La urbe: Regreso a mi montaña y cuento el vuelto, ese dinero que en un viaje no debe faltar, ese vuelto no son monedas, son docenas o cientos de dólares que se llevan por cualquier problema que surja en la carretera, esos cien o tres cientos dólares que se gastaron en la capital del pecado no volverán. La vida es tan cara en El Pinochini de América que apenas recordamos que ganamos colones y gastamos dólares; un plato de comida en un restaurante de medio pelo no baja de 10 a 20 dólares, en algunos comederos encontramos platos de 30 a 70 dólares salvadoreños, algo fuera de todo entendimiento o buena razón.

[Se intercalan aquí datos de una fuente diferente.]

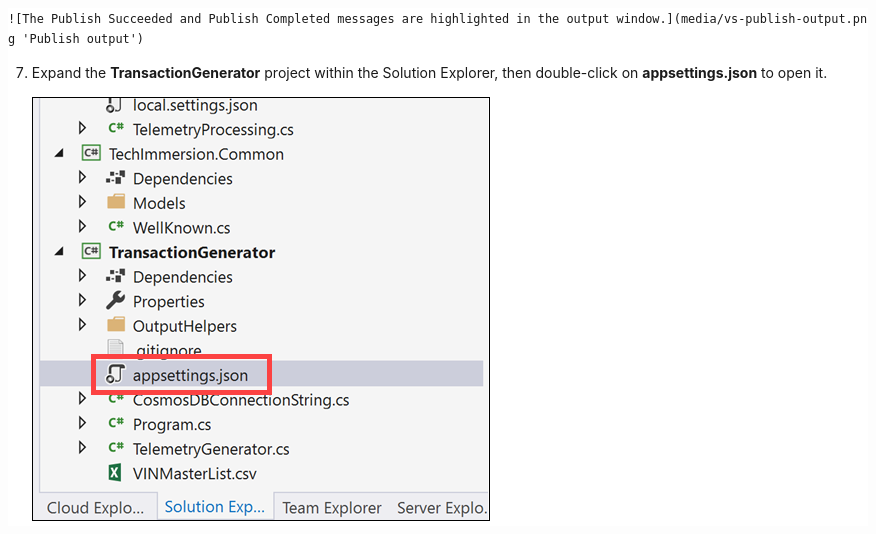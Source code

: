     ![The Publish Succeeded and Publish Completed messages are highlighted in the output window.](media/vs-publish-output.png 'Publish output')

7. Expand the **TransactionGenerator** project within the Solution Explorer, then double-click on **appsettings.json** to open it.

    ![The appsettings.json file is highlighted in Solution Explorer.](media/vs-appsettings-link.png 'Solution Explorer')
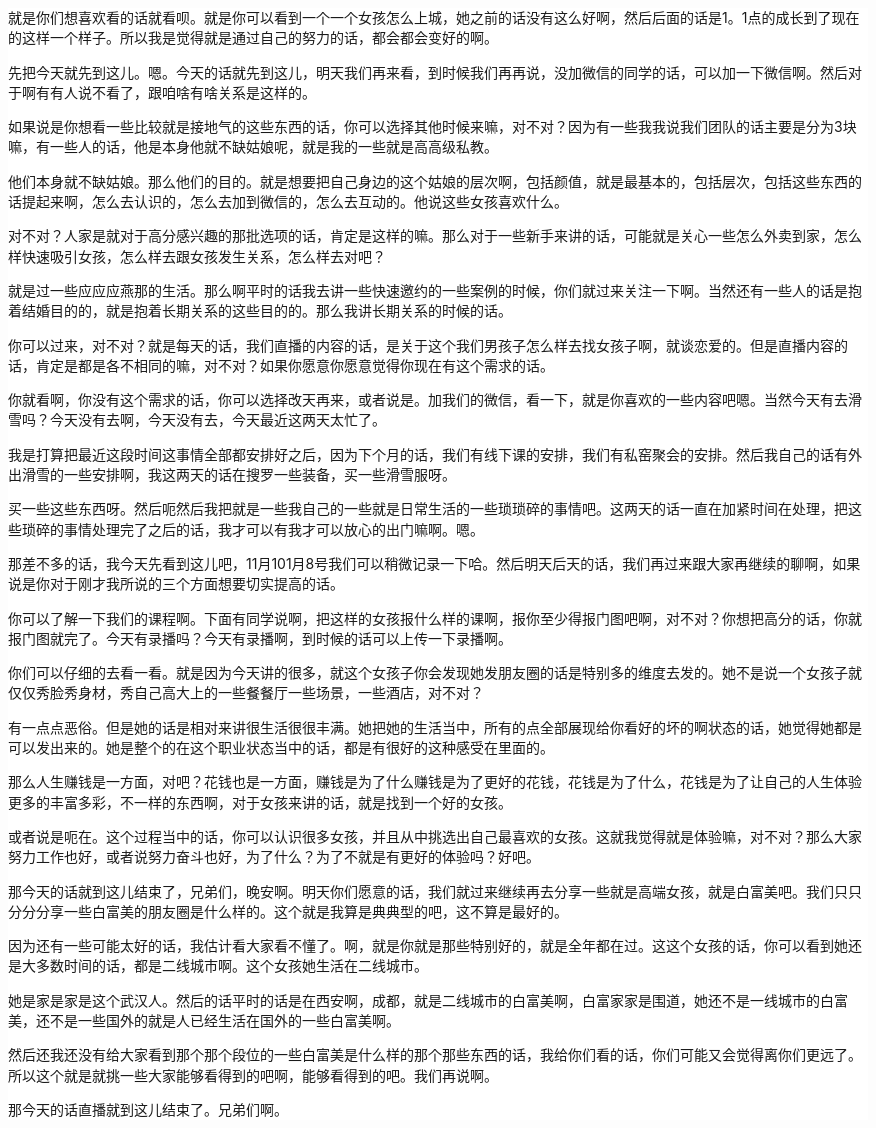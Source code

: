 就是你们想喜欢看的话就看呗。就是你可以看到一个一个女孩怎么上城，她之前的话没有这么好啊，然后后面的话是1。1点的成长到了现在的这样一个样子。所以我是觉得就是通过自己的努力的话，都会都会变好的啊。

先把今天就先到这儿。嗯。今天的话就先到这儿，明天我们再来看，到时候我们再再说，没加微信的同学的话，可以加一下微信啊。然后对于啊有有人说不看了，跟咱啥有啥关系是这样的。

如果说是你想看一些比较就是接地气的这些东西的话，你可以选择其他时候来嘛，对不对？因为有一些我我说我们团队的话主要是分为3块嘛，有一些人的话，他是本身他就不缺姑娘呢，就是我的一些就是高高级私教。

他们本身就不缺姑娘。那么他们的目的。就是想要把自己身边的这个姑娘的层次啊，包括颜值，就是最基本的，包括层次，包括这些东西的话提起来啊，怎么去认识的，怎么去加到微信的，怎么去互动的。他说这些女孩喜欢什么。

对不对？人家是就对于高分感兴趣的那批选项的话，肯定是这样的嘛。那么对于一些新手来讲的话，可能就是关心一些怎么外卖到家，怎么样快速吸引女孩，怎么样去跟女孩发生关系，怎么样去对吧？

就是过一些应应应燕那的生活。那么啊平时的话我去讲一些快速邀约的一些案例的时候，你们就过来关注一下啊。当然还有一些人的话是抱着结婚目的的，就是抱着长期关系的这些目的的。那么我讲长期关系的时候的话。

你可以过来，对不对？就是每天的话，我们直播的内容的话，是关于这个我们男孩子怎么样去找女孩子啊，就谈恋爱的。但是直播内容的话，肯定是都是各不相同的嘛，对不对？如果你愿意你愿意觉得你现在有这个需求的话。

你就看啊，你没有这个需求的话，你可以选择改天再来，或者说是。加我们的微信，看一下，就是你喜欢的一些内容吧嗯。当然今天有去滑雪吗？今天没有去啊，今天没有去，今天最近这两天太忙了。

我是打算把最近这段时间这事情全部都安排好之后，因为下个月的话，我们有线下课的安排，我们有私窑聚会的安排。然后我自己的话有外出滑雪的一些安排啊，我这两天的话在搜罗一些装备，买一些滑雪服呀。

买一些这些东西呀。然后呃然后我把就是一些我自己的一些就是日常生活的一些琐琐碎的事情吧。这两天的话一直在加紧时间在处理，把这些琐碎的事情处理完了之后的话，我才可以有我才可以放心的出门嘛啊。嗯。

那差不多的话，我今天先看到这儿吧，11月101月8号我们可以稍微记录一下哈。然后明天后天的话，我们再过来跟大家再继续的聊啊，如果说是你对于刚才我所说的三个方面想要切实提高的话。

你可以了解一下我们的课程啊。下面有同学说啊，把这样的女孩报什么样的课啊，报你至少得报门图吧啊，对不对？你想把高分的话，你就报门图就完了。今天有录播吗？今天有录播啊，到时候的话可以上传一下录播啊。

你们可以仔细的去看一看。就是因为今天讲的很多，就这个女孩子你会发现她发朋友圈的话是特别多的维度去发的。她不是说一个女孩子就仅仅秀脸秀身材，秀自己高大上的一些餐餐厅一些场景，一些酒店，对不对？

有一点点恶俗。但是她的话是相对来讲很生活很很丰满。她把她的生活当中，所有的点全部展现给你看好的坏的啊状态的话，她觉得她都是可以发出来的。她是整个的在这个职业状态当中的话，都是有很好的这种感受在里面的。

那么人生赚钱是一方面，对吧？花钱也是一方面，赚钱是为了什么赚钱是为了更好的花钱，花钱是为了什么，花钱是为了让自己的人生体验更多的丰富多彩，不一样的东西啊，对于女孩来讲的话，就是找到一个好的女孩。

或者说是呃在。这个过程当中的话，你可以认识很多女孩，并且从中挑选出自己最喜欢的女孩。这就我觉得就是体验嘛，对不对？那么大家努力工作也好，或者说努力奋斗也好，为了什么？为了不就是有更好的体验吗？好吧。

那今天的话就到这儿结束了，兄弟们，晚安啊。明天你们愿意的话，我们就过来继续再去分享一些就是高端女孩，就是白富美吧。我们只只分分分享一些白富美的朋友圈是什么样的。这个就是我算是典典型的吧，这不算是最好的。

因为还有一些可能太好的话，我估计看大家看不懂了。啊，就是你就是那些特别好的，就是全年都在过。这这个女孩的话，你可以看到她还是大多数时间的话，都是二线城市啊。这个女孩她生活在二线城市。

她是家是家是这个武汉人。然后的话平时的话是在西安啊，成都，就是二线城市的白富美啊，白富家家是围道，她还不是一线城市的白富美，还不是一些国外的就是人已经生活在国外的一些白富美啊。

然后还我还没有给大家看到那个那个段位的一些白富美是什么样的那个那些东西的话，我给你们看的话，你们可能又会觉得离你们更远了。所以这个就是就挑一些大家能够看得到的吧啊，能够看得到的吧。我们再说啊。

那今天的话直播就到这儿结束了。兄弟们啊。
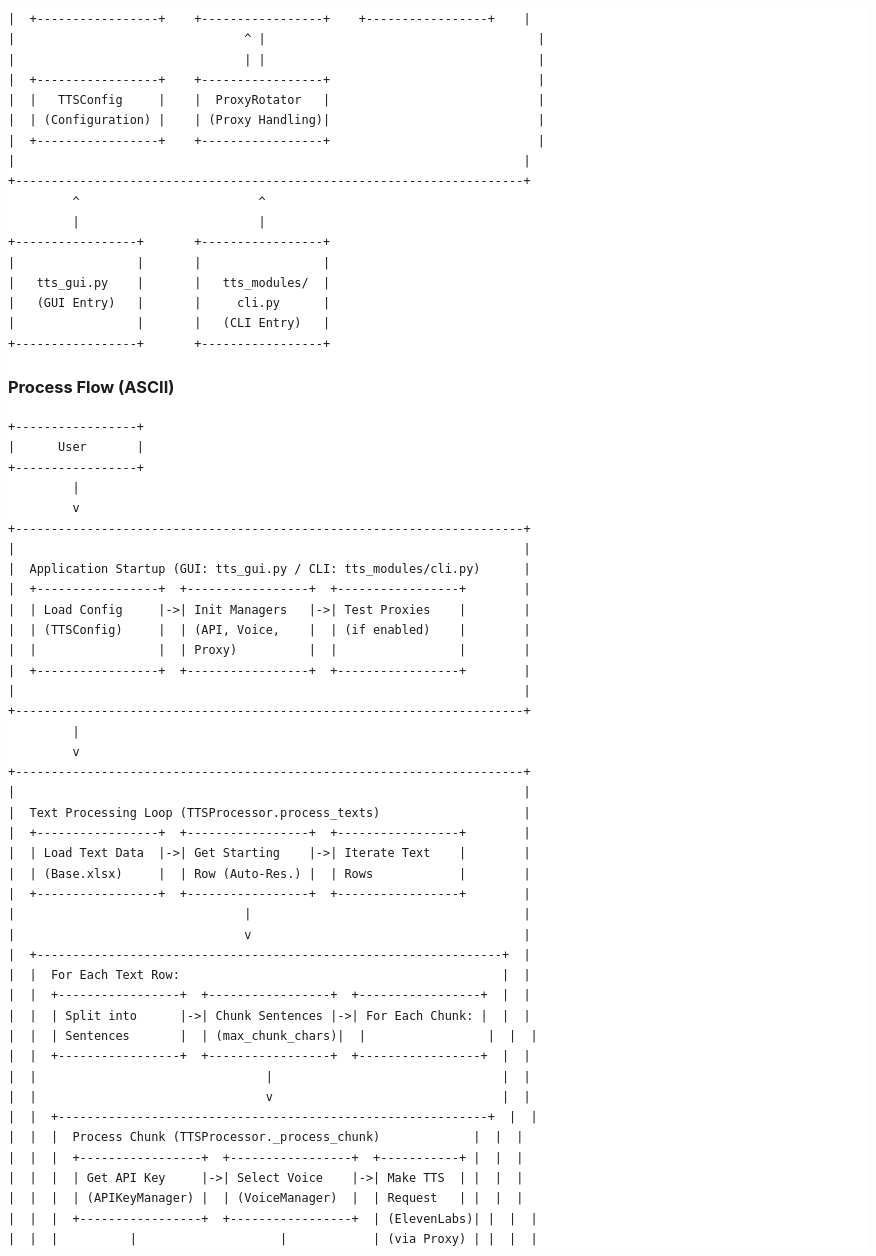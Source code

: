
 ```
|  +-----------------+    +-----------------+    +-----------------+    |
|                                ^ |                                      |
|                                | |                                      |
|  +-----------------+    +-----------------+                             |
|  |   TTSConfig     |    |  ProxyRotator   |                             |
|  | (Configuration) |    | (Proxy Handling)|                             |
|  +-----------------+    +-----------------+                             |
|                                                                       |
+-----------------------------------------------------------------------+
         ^                         ^
         |                         |
+-----------------+       +-----------------+
|                 |       |                 |
|   tts_gui.py    |       |   tts_modules/  |
|   (GUI Entry)   |       |     cli.py      |
|                 |       |   (CLI Entry)   |
+-----------------+       +-----------------+
```

### Process Flow (ASCII)

```
+-----------------+
|      User       |
+-----------------+
         |
         v
+-----------------------------------------------------------------------+
|                                                                       |
|  Application Startup (GUI: tts_gui.py / CLI: tts_modules/cli.py)      |
|  +-----------------+  +-----------------+  +-----------------+        |
|  | Load Config     |->| Init Managers   |->| Test Proxies    |        |
|  | (TTSConfig)     |  | (API, Voice,    |  | (if enabled)    |        |
|  |                 |  | Proxy)          |  |                 |        |
|  +-----------------+  +-----------------+  +-----------------+        |
|                                                                       |
+-----------------------------------------------------------------------+
         |
         v
+-----------------------------------------------------------------------+
|                                                                       |
|  Text Processing Loop (TTSProcessor.process_texts)                    |
|  +-----------------+  +-----------------+  +-----------------+        |
|  | Load Text Data  |->| Get Starting    |->| Iterate Text    |        |
|  | (Base.xlsx)     |  | Row (Auto-Res.) |  | Rows            |        |
|  +-----------------+  +-----------------+  +-----------------+        |
|                                |                                      |
|                                v                                      |
|  +-----------------------------------------------------------------+  |
|  |  For Each Text Row:                                             |  |
|  |  +-----------------+  +-----------------+  +-----------------+  |  |
|  |  | Split into      |->| Chunk Sentences |->| For Each Chunk: |  |  |
|  |  | Sentences       |  | (max_chunk_chars)|  |                 |  |  |
|  |  +-----------------+  +-----------------+  +-----------------+  |  |
|  |                                |                                |  |
|  |                                v                                |  |
|  |  +------------------------------------------------------------+  |  |
|  |  |  Process Chunk (TTSProcessor._process_chunk)             |  |  |
|  |  |  +-----------------+  +-----------------+  +-----------+ |  |  |
|  |  |  | Get API Key     |->| Select Voice    |->| Make TTS  | |  |  |
|  |  |  | (APIKeyManager) |  | (VoiceManager)  |  | Request   | |  |  |
|  |  |  +-----------------+  +-----------------+  | (ElevenLabs)| |  |  |
|  |  |          |                    |            | (via Proxy) | |  |  |
```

La montaña: Por más que desee gastar en mi montaña no lo puedo hacer, en primer lugar no hay franquicias, sólo hay dos comedores que ofrecen arroz con pollo guisado de almuerzo y pollo guisado con arroz en la cena; una pizzería perdida en el infinito cobra doce dólares por un mal producto por lo que mi dinero abunda, mis lujos y excentricidades se resumen en 3 a 4 libras de lomo de aguja cada sábado, son 12 a 16 dólares salvadoreños y representan 4 días con buen forraje y si me falta la sangre de Cristo me apero con un vino de marca “Uvita” que cuesta 5.35 la botella; sumando el lomo de aguja, el vino y el alquiler de mi pieza mis gastos totales ascienden a $375 pesos razón suficiente para vivir y morir en mi montaña.
La muerte en la urbe: Pocas personas llegarían a mi velación, siempre “Seré un gran amigo”, no hay muerto malo y poco me importa tanta parafernalia para despedir a l muerto, ya todo acabó, todo acabó.
La muerte en la montaña: Acá serán cientos de personas que estarán en mi velación, no importa si me conocieron o no; hay comida gratis, casi siempre pollo guisado, arroz y ensalada, café con pan, naipes y guaro y la oportunidad de “Chancear” que significa ver si se puede lograr alguna conquista ya que de otro modo no se sale; por eso me quedo en este lado de mi vida y algún perro amigo que llegará a mí velación por el buen trato recibido ; será ese perro y su pandilla quienes me ayudarán a cruzar el lago de sangre para bajar al cielo o subir al infierno.